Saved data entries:
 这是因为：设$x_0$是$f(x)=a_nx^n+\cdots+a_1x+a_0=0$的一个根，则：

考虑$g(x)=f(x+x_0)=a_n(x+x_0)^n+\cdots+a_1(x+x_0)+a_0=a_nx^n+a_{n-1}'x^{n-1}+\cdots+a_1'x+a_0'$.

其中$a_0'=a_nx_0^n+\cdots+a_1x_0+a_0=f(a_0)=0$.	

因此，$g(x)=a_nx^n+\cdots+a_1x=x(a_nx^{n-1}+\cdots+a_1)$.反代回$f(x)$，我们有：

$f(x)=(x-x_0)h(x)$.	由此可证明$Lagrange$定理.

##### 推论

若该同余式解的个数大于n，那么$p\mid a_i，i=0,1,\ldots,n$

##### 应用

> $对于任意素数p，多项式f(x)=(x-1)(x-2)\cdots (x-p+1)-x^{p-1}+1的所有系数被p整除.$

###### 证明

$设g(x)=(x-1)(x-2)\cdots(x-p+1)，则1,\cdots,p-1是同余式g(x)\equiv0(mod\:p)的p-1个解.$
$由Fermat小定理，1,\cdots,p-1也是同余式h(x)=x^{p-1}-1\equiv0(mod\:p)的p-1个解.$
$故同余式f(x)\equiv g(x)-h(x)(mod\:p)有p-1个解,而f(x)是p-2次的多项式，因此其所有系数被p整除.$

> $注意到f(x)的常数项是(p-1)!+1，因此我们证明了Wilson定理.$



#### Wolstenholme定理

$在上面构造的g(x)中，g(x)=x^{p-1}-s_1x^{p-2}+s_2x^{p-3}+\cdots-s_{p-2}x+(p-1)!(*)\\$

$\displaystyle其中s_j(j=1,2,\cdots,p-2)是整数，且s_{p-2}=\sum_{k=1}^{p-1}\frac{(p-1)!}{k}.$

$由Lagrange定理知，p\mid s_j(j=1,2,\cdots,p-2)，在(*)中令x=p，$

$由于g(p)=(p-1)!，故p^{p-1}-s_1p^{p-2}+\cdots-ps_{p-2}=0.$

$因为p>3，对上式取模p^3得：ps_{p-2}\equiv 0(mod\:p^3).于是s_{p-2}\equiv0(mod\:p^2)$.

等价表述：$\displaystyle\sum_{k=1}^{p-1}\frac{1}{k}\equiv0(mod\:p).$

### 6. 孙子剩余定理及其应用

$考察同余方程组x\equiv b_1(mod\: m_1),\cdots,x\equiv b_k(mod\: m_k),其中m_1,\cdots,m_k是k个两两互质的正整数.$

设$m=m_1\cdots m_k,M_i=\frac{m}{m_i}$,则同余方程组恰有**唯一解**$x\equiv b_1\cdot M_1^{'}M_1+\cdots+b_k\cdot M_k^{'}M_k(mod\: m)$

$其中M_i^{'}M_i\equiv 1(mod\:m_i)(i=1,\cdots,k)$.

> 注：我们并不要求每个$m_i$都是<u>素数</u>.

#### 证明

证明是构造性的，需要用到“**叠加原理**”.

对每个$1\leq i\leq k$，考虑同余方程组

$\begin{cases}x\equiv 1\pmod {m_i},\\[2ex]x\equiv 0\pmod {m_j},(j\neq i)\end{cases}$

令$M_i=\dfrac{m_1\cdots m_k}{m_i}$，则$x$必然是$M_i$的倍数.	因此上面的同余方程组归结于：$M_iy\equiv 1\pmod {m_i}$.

WHAT THE EXERCISE ASKS. Word for word, set down the lines from the beginning of the records through the line that holds "#### Wolstenholme定理". Leave out the rest.

ANSWER SPACE.
 这是因为：设$x_0$是$f(x)=a_nx^n+\cdots+a_1x+a_0=0$的一个根，则：

考虑$g(x)=f(x+x_0)=a_n(x+x_0)^n+\cdots+a_1(x+x_0)+a_0=a_nx^n+a_{n-1}'x^{n-1}+\cdots+a_1'x+a_0'$.

其中$a_0'=a_nx_0^n+\cdots+a_1x_0+a_0=f(a_0)=0$.	

因此，$g(x)=a_nx^n+\cdots+a_1x=x(a_nx^{n-1}+\cdots+a_1)$.反代回$f(x)$，我们有：

$f(x)=(x-x_0)h(x)$.	由此可证明$Lagrange$定理.

##### 推论

若该同余式解的个数大于n，那么$p\mid a_i，i=0,1,\ldots,n$

##### 应用

> $对于任意素数p，多项式f(x)=(x-1)(x-2)\cdots (x-p+1)-x^{p-1}+1的所有系数被p整除.$

###### 证明

$设g(x)=(x-1)(x-2)\cdots(x-p+1)，则1,\cdots,p-1是同余式g(x)\equiv0(mod\:p)的p-1个解.$
$由Fermat小定理，1,\cdots,p-1也是同余式h(x)=x^{p-1}-1\equiv0(mod\:p)的p-1个解.$
$故同余式f(x)\equiv g(x)-h(x)(mod\:p)有p-1个解,而f(x)是p-2次的多项式，因此其所有系数被p整除.$

> $注意到f(x)的常数项是(p-1)!+1，因此我们证明了Wilson定理.$



#### Wolstenholme定理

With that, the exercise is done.